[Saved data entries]
Segment Open
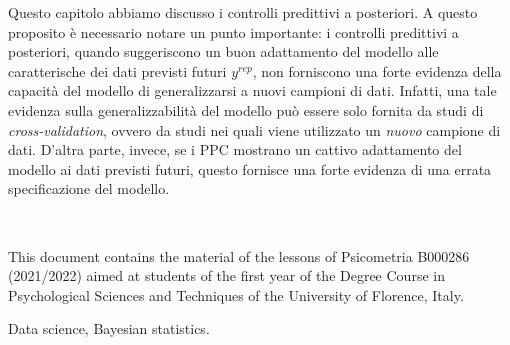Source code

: \documentclass[
  10pt,
  italian,
  a4paper,
  extrafontsizes,onecolumn,openright
  ]{memoir}
\makeatletter
\newcommand{\MemoirChapStyle}{daleif1}
\newcommand{\MemoirPageStyle}{Ruled}
\newlength\widthw %
\newcommand*{\SmallMargins}{
  \setlrmarginsandblock{1.5in}{1.5in}{*}
  \setmarginnotes{0.1in}{0.1in}{0.1in}
 \setulmarginsandblock{1.5in}{1in}{*}
  \checkandfixthelayout
  \ch@ngetext
  \clearpage
  \setlength{\widthw}{\textwidth+\marginparsep+\marginparwidth}
  \footnotesatfoot
  \chapterstyle{\MemoirChapStyle}  %
  \pagestyle{\MemoirPageStyle}
}
\newcommand{\LargeMargins}{\SmallMargins}
\newcommand{\evenpage}{
  \clearpage
  \strictpagecheck %
  \checkoddpage
  \ifoddpage
    \thispagestyle{empty}
    ~\\ %
    \newpage
  \else
  \fi
}
\makeatother
\begin{document}
Questo capitolo abbiamo discusso i controlli predittivi a posteriori. A questo proposito è necessario notare un punto importante: i controlli predittivi a posteriori, quando suggeriscono un buon adattamento del modello alle caratterische dei dati previsti futuri \(y^{rep}\), non forniscono una forte evidenza della capacità del modello di generalizzarsi a nuovi campioni di dati. Infatti, una tale evidenza sulla generalizzabilità del modello può essere solo fornita da studi di \emph{cross-validation}, ovvero da studi nei quali viene utilizzato un \emph{nuovo} campione di dati. D'altra parte, invece, se i PPC mostrano un cattivo adattamento del modello ai dati previsti futuri, questo fornisce una forte evidenza di una errata specificazione del modello.



\backmatter
\SmallMargins

\printbibliography
\onecolumn




\cleardoublepage
\LargeMargins
\listoffigures







\evenpage
\SmallMargins
\thispagestyle{empty}

\begin{normalsize}

\begin{description}

\item[Abstract]
This document contains the material of the lessons of Psicometria B000286 (2021/2022) aimed at students of the first year of the Degree Course in Psychological Sciences and Techniques of the University of Florence, Italy.
\item[Keywords]
Data science, Bayesian statistics.
~\\

\end{description}

\end{normalsize}
\end{document}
Segment Closed
## Work instructions:
Your reply must match the data above line for line, except that it holds no pictures.

## Written response:
Source code

: \documentclass[
  10pt,
  italian,
  a4paper,
  extrafontsizes,onecolumn,openright
  ]{memoir}
\makeatletter
\newcommand{\MemoirChapStyle}{daleif1}
\newcommand{\MemoirPageStyle}{Ruled}
\newlength\widthw %
\newcommand*{\SmallMargins}{
  \setlrmarginsandblock{1.5in}{1.5in}{*}
  \setmarginnotes{0.1in}{0.1in}{0.1in}
 \setulmarginsandblock{1.5in}{1in}{*}
  \checkandfixthelayout
  \ch@ngetext
  \clearpage
  \setlength{\widthw}{\textwidth+\marginparsep+\marginparwidth}
  \footnotesatfoot
  \chapterstyle{\MemoirChapStyle}  %
  \pagestyle{\MemoirPageStyle}
}
\newcommand{\LargeMargins}{\SmallMargins}
\newcommand{\evenpage}{
  \clearpage
  \strictpagecheck %
  \checkoddpage
  \ifoddpage
    \thispagestyle{empty}
    ~\\ %
    \newpage
  \else
  \fi
}
\makeatother
\begin{document}
Questo capitolo abbiamo discusso i controlli predittivi a posteriori. A questo proposito è necessario notare un punto importante: i controlli predittivi a posteriori, quando suggeriscono un buon adattamento del modello alle caratterische dei dati previsti futuri \(y^{rep}\), non forniscono una forte evidenza della capacità del modello di generalizzarsi a nuovi campioni di dati. Infatti, una tale evidenza sulla generalizzabilità del modello può essere solo fornita da studi di \emph{cross-validation}, ovvero da studi nei quali viene utilizzato un \emph{nuovo} campione di dati. D'altra parte, invece, se i PPC mostrano un cattivo adattamento del modello ai dati previsti futuri, questo fornisce una forte evidenza di una errata specificazione del modello.



\backmatter
\SmallMargins

\printbibliography
\onecolumn




\cleardoublepage
\LargeMargins
\listoffigures







\evenpage
\SmallMargins
\thispagestyle{empty}

\begin{normalsize}

\begin{description}

\item[Abstract]
This document contains the material of the lessons of Psicometria B000286 (2021/2022) aimed at students of the first year of the Degree Course in Psychological Sciences and Techniques of the University of Florence, Italy.
\item[Keywords]
Data science, Bayesian statistics.
~\\

\end{description}

\end{normalsize}
\end{document}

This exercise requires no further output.